To prepare a model for use on mobile, freeze the graph, and optimize the network:

./hdrnet/bin/freeze_graph.py <checkpoint_dir>
./hdrnet/bin/scripts/optimize_graph.sh <checkpoint_dir>

You will need to change the ${TF_BASE} environment variable in ./hdrnet/bin/scripts/optimize_graph.sh and compile the necessary tensorflow command line tools for this (automated in the script).

Android prototype

We will add it to this repo soon.

Known issues and limitations

• The BilateralSliceApply operation is GPU only at this point. We do not plan on releasing a CPU implementation.

• The provided pre-trained models were updated from an older version and might slightly differ from the models used for evaluation in the paper.

• The pre-trained HDR+ model expects as input a specially formatted 16-bit linear input.

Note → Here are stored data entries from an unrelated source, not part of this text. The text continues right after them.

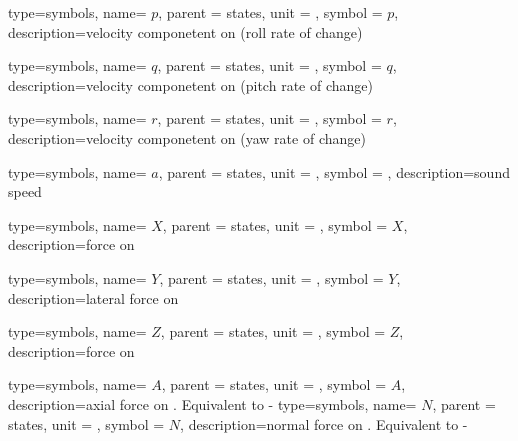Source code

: {type=symbols,
    name= \ensuremath{p},
    parent = {states},
    unit = \unexpanded{\si{\radian\per\second}},
    symbol = \ensuremath{p},
    description={velocity componetent on  (roll rate of change)}
}

{type=symbols,
    name= \ensuremath{q},
    parent = {states},
    unit = \unexpanded{\si{\radian\per\second}},
    symbol = \ensuremath{q},
    description={velocity componetent on  (pitch rate of change)}
}

{type=symbols,
    name= \ensuremath{r},
    parent = {states},
    unit = \unexpanded{\si{\radian\per\second}},
    symbol = \ensuremath{r},
    description={velocity componetent on  (yaw rate of change)}
}

{type=symbols,
    name= \ensuremath{a},
    parent = {states},
    unit = \unexpanded{\si{\meter\per\second}},
    symbol = ,
    description={sound speed}
}

{type=symbols,
    name= \ensuremath{X},
    parent = {states},
    unit = \unexpanded{\si{\newton}},
    symbol = \ensuremath{X},
    description={force on }
}

{type=symbols,
    name= \ensuremath{Y},
    parent = {states},
    unit = \unexpanded{\si{\newton}},
    symbol = \ensuremath{Y},
    description={lateral force on }
}



{type=symbols,
    name= \ensuremath{Z},
    parent = {states},
    unit = \unexpanded{\si{\newton}},
    symbol = \ensuremath{Z},
    description={force on }
}

{type=symbols,
    name= \ensuremath{A},
    parent = {states},
    unit = \unexpanded{\si{\newton}},
    symbol = \ensuremath{A},
    description={axial force on . Equivalent to -}
}
{type=symbols,
    name= \ensuremath{N},
    parent = {states},
    unit = \unexpanded{\si{\newton}},
    symbol = \ensuremath{N},
    description={normal force on . Equivalent to -}
}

In summary, starting from Bayer RAW:

  1. Subtract black level.
  2. Apply white balance channel gains.
  3. Demosaic to RGB.
  4. Apply lens shading correction (aka vignetting correction).

  Our Android demo approximates this by undoing the RGB->YUV conversion and white balance, and tone mapping performed by the Qualcomm SOC. It results in slightly different colors than that on the test set. If you run our HDR+ model on an sRGB input, it may produce uncanny colors.